Input -
***

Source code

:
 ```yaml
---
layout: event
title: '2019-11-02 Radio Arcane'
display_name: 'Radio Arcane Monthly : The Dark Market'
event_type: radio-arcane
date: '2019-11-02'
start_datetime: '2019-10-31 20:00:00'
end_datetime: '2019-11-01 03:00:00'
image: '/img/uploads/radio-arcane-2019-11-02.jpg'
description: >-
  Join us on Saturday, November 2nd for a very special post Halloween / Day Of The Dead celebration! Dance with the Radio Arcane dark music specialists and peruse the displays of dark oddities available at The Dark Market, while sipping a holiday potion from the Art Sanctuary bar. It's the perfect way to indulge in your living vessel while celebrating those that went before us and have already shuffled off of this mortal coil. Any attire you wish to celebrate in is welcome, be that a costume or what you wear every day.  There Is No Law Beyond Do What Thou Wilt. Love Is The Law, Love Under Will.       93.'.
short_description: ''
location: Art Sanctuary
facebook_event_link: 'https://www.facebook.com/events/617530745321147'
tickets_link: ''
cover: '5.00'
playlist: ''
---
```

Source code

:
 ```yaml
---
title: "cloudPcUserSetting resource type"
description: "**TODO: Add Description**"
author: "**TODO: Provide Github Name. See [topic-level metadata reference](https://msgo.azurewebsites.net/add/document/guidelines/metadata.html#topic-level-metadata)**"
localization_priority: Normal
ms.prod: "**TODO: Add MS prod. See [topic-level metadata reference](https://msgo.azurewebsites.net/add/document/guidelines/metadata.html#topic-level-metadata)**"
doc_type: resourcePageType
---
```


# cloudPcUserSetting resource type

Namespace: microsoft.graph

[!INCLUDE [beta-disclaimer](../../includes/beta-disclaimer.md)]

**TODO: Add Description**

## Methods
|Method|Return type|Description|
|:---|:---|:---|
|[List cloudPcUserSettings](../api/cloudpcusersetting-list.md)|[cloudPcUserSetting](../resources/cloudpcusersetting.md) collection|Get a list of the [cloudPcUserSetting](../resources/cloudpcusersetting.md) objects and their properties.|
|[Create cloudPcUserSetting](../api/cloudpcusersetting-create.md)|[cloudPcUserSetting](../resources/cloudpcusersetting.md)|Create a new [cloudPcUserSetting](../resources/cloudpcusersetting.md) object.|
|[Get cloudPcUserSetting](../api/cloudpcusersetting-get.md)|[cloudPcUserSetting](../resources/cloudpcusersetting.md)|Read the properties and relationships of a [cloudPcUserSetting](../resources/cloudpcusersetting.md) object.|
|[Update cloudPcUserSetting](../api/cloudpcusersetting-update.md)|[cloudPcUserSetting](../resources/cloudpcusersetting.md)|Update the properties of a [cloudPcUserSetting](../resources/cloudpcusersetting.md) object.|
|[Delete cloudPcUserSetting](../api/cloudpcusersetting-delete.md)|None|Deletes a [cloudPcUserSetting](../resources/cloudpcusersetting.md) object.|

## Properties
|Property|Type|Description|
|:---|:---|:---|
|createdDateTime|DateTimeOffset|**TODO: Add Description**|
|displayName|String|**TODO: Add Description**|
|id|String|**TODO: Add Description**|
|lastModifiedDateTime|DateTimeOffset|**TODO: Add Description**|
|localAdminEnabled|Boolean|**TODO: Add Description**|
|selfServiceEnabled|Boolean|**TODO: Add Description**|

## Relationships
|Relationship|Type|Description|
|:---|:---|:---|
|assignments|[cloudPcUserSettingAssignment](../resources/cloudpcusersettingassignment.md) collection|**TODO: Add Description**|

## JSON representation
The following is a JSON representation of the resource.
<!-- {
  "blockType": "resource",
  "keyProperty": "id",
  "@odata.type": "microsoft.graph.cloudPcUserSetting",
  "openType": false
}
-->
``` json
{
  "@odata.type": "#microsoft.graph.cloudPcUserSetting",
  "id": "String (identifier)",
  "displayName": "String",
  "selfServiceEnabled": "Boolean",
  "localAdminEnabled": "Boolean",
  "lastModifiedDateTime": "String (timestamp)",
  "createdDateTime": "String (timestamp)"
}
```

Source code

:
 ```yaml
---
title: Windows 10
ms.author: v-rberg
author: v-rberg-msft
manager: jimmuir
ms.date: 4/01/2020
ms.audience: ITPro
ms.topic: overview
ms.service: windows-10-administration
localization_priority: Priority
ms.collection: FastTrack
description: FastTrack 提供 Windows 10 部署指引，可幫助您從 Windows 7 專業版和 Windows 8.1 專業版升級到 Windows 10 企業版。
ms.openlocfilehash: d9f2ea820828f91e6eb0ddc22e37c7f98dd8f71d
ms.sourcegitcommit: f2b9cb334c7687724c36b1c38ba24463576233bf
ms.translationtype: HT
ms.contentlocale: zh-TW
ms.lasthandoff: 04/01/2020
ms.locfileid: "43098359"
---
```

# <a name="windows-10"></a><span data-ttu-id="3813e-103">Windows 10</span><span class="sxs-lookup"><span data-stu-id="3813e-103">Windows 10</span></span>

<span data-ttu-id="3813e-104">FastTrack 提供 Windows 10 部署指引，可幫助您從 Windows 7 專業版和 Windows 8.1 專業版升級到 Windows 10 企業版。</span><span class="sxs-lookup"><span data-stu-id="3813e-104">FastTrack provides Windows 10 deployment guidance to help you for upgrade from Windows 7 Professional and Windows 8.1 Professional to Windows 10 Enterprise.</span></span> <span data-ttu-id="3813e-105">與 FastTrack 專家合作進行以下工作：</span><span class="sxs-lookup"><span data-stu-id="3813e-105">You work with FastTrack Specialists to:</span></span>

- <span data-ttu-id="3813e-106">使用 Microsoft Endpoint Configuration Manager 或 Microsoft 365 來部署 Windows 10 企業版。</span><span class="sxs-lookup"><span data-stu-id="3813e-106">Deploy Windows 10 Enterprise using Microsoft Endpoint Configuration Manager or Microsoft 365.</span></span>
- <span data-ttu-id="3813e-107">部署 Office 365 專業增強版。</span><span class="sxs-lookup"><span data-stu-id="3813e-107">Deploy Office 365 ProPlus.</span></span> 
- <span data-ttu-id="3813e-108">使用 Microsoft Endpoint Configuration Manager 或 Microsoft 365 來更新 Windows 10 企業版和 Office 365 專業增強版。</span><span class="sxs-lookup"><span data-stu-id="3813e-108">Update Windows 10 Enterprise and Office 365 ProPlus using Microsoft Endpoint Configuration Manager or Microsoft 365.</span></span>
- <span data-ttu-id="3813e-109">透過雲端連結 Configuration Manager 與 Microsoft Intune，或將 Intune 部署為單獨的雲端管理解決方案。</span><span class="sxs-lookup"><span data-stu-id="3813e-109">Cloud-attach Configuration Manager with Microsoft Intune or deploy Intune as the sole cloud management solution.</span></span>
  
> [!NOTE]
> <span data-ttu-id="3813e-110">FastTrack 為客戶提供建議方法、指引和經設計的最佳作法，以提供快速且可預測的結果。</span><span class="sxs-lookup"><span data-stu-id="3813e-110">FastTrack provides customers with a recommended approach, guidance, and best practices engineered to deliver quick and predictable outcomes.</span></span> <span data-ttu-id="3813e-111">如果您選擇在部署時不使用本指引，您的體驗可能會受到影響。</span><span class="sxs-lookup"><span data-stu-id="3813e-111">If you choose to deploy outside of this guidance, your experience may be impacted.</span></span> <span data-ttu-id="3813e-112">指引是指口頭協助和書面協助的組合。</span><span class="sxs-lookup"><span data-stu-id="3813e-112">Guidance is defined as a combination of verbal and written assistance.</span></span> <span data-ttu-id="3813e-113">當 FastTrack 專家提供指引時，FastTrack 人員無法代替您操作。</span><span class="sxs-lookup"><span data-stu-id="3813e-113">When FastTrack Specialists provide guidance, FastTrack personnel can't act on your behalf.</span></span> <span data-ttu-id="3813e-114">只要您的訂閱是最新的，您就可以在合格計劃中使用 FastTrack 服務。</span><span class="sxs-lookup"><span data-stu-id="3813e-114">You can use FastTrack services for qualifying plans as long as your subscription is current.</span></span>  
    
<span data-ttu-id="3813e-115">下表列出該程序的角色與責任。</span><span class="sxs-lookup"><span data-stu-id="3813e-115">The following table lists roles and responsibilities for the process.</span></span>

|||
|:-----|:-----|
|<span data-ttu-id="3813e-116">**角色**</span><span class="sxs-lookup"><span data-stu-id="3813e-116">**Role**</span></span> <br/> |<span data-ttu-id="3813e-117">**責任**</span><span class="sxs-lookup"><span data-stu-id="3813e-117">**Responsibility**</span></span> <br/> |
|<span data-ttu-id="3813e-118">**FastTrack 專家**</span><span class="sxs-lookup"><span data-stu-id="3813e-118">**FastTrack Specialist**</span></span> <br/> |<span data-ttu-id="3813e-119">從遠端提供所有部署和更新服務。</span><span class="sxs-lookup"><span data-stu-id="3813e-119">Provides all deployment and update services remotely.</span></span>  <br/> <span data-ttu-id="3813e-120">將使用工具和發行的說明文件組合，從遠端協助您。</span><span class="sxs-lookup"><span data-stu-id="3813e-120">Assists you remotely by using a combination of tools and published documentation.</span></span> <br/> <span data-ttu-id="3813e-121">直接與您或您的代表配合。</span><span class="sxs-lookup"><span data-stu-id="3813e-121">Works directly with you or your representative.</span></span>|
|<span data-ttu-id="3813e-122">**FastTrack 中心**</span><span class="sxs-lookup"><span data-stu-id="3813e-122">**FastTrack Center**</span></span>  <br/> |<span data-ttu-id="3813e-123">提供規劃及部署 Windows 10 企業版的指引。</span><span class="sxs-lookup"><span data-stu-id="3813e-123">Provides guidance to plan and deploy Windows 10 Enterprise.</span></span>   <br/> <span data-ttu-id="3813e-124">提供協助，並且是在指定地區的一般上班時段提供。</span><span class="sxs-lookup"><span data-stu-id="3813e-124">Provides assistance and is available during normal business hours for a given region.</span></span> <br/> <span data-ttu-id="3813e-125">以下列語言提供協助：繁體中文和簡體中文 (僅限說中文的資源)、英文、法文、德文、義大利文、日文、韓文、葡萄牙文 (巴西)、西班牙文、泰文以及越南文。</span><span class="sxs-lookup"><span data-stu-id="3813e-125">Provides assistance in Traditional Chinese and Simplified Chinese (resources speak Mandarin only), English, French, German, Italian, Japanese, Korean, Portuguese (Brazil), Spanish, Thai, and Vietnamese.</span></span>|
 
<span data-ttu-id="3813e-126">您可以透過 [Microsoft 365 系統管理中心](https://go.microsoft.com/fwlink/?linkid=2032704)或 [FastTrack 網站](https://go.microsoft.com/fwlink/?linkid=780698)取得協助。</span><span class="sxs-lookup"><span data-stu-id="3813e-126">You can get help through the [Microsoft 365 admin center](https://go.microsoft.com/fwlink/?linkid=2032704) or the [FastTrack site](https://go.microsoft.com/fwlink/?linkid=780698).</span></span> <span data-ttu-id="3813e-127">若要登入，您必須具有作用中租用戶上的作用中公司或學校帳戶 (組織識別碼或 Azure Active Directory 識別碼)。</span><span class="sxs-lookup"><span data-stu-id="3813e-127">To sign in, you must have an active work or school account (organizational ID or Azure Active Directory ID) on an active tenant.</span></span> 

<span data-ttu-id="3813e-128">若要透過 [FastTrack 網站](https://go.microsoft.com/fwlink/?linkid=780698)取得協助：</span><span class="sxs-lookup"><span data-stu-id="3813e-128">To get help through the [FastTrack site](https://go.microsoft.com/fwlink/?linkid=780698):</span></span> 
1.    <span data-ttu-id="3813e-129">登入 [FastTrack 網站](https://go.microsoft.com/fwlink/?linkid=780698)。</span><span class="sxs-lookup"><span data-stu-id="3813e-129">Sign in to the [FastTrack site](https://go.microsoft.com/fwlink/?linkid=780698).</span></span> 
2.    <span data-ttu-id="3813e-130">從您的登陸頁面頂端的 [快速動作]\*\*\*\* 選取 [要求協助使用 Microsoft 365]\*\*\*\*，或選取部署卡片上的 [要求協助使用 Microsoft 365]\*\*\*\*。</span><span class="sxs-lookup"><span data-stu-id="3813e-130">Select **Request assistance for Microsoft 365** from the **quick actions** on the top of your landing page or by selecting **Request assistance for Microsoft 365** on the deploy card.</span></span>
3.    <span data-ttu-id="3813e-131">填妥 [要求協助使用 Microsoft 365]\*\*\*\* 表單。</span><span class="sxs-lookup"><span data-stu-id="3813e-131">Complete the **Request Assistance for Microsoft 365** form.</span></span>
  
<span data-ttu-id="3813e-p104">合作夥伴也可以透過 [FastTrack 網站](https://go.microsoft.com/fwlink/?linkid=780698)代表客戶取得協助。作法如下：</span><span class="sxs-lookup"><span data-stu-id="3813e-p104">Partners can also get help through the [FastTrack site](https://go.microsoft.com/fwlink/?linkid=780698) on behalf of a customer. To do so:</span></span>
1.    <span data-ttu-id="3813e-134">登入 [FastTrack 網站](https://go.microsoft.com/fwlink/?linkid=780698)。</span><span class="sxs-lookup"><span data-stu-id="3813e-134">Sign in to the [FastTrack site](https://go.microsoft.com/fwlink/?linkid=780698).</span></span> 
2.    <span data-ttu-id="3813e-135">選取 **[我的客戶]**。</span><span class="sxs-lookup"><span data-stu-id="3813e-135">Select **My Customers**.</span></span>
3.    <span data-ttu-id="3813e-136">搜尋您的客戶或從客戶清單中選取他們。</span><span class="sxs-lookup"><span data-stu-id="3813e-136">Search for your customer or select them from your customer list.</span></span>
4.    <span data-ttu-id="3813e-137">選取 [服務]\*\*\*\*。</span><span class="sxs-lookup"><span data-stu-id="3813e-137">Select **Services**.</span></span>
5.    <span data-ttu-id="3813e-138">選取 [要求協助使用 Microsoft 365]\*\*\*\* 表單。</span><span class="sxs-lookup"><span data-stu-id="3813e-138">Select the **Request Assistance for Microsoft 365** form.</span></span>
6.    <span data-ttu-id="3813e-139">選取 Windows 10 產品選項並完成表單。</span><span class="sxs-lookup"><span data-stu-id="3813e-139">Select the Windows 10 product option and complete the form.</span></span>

***

Where a line above holds the string "title", copy that line.

Written response -
title: '2019-11-02 Radio Arcane'
title: "cloudPcUserSetting resource type"
title: Windows 10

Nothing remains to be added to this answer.